HD 34968

Observation data Epoch J2000 Equinox J2000
- Constellation: Lepus
- Right ascension: 05^{h} 20^{m} 26.91498^{s}
- Declination: −21° 14′ 23.1367″
- Apparent magnitude (V): 4.69 (4.73 + 8.45)

Characteristics
- Evolutionary stage: main sequence
- Spectral type: A0 V
- B−V color index: −0.048±0.003

Astrometry
- Radial velocity (R_{v}): 30.9±0.5 km/s
- Proper motion (μ): RA: +17.149 mas/yr Dec.: −9.382 mas/yr
- Parallax (π): 8.7188±0.1661 mas
- Distance: 374 ± 7 ly (115 ± 2 pc)
- Absolute magnitude (M_{V}): −0.82

Details

HD 34968 A
- Mass: 2.6 M_{☉}
- Radius: 4.4 R_{☉}
- Luminosity: 177 L_{☉}
- Surface gravity (log g): 3.56 cgs
- Temperature: 10,046 K
- Rotational velocity (v sin i): 84 km/s
- Other designations: BD−21°1135, HD 34968, HIP 24927, HR 1762, SAO 170327, WDS J05204-2114A

Database references
- SIMBAD: data

= HD 34968 =

Binary star system in the constellation Lepus

HD 34968 is a binary star system in the southern constellation Lepus. The combined apparent visual magnitude of 4.69 is bright enough to be visible to the naked eye. The distance to HD 34968 can be estimated from its annual parallax shift of 8.7 mas, yielding a range of 374 light years. It is moving further away from the Earth with a heliocentric radial velocity of 31 km/s, having come within 36.35 pc some 3,686,000 years ago.

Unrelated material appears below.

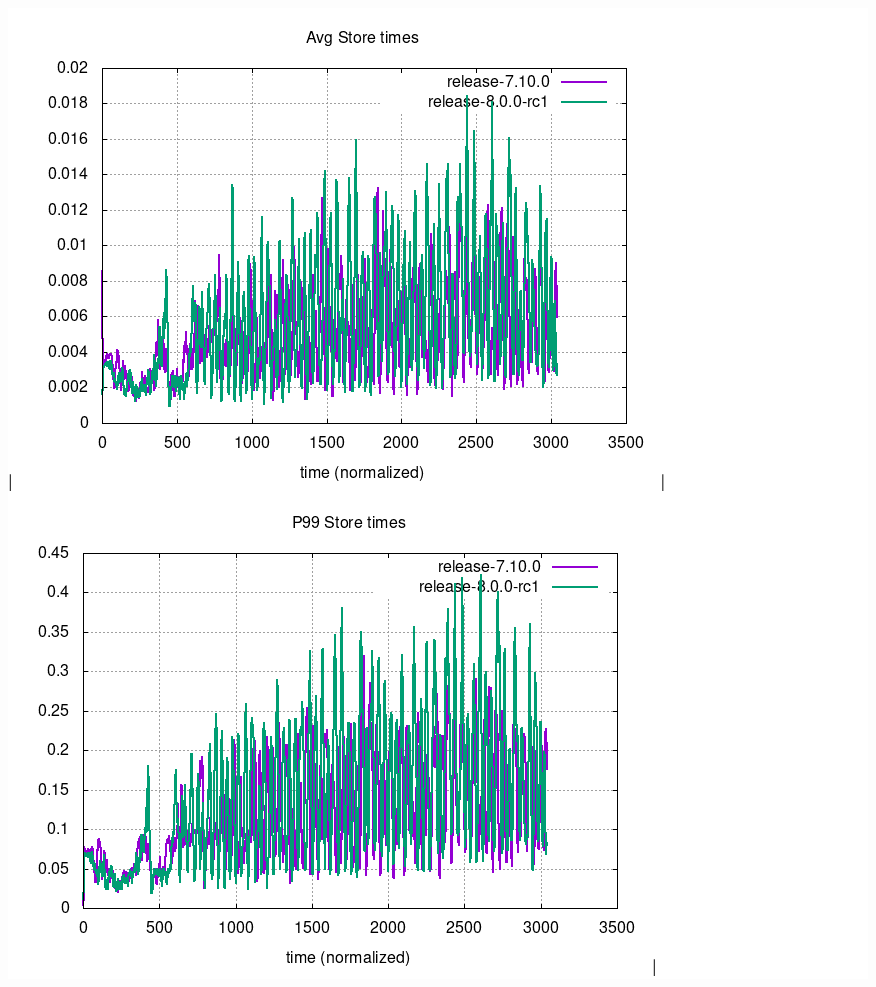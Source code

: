 | ![postgresql_unbounded_0_avg-store-times](graphs/postgresql_unbounded_0_avg-store-times.png) | ![postgresql_unbounded_0_p99-store-times](graphs/postgresql_unbounded_0_p99-store-times.png)                         |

The primary member, component A, is a magnitude 4.73 star. Houk and Smith-Moore (1978) gave this object a stellar classification of A0 V, indicating it is an ordinary A-type main-sequence star. Gray and Garrison (1987) classified it as B9.5 III and noted that the spectrum is slightly variable. It is 99.2±2.6 % of the way through its main sequence lifetime, with 2.6 times the mass of the Sun and 4.4 times the Sun's radius. The star is spinning with a projected rotational velocity of 84 km/s. It is radiating 177 times the Sun's luminosity from its photosphere at an effective temperature of ±10,046 K.

The fainter secondary, component B, is a magnitude 8.45 star at an angular separation of 4.1 arcsecond along a position angle of 279°, as of 2008.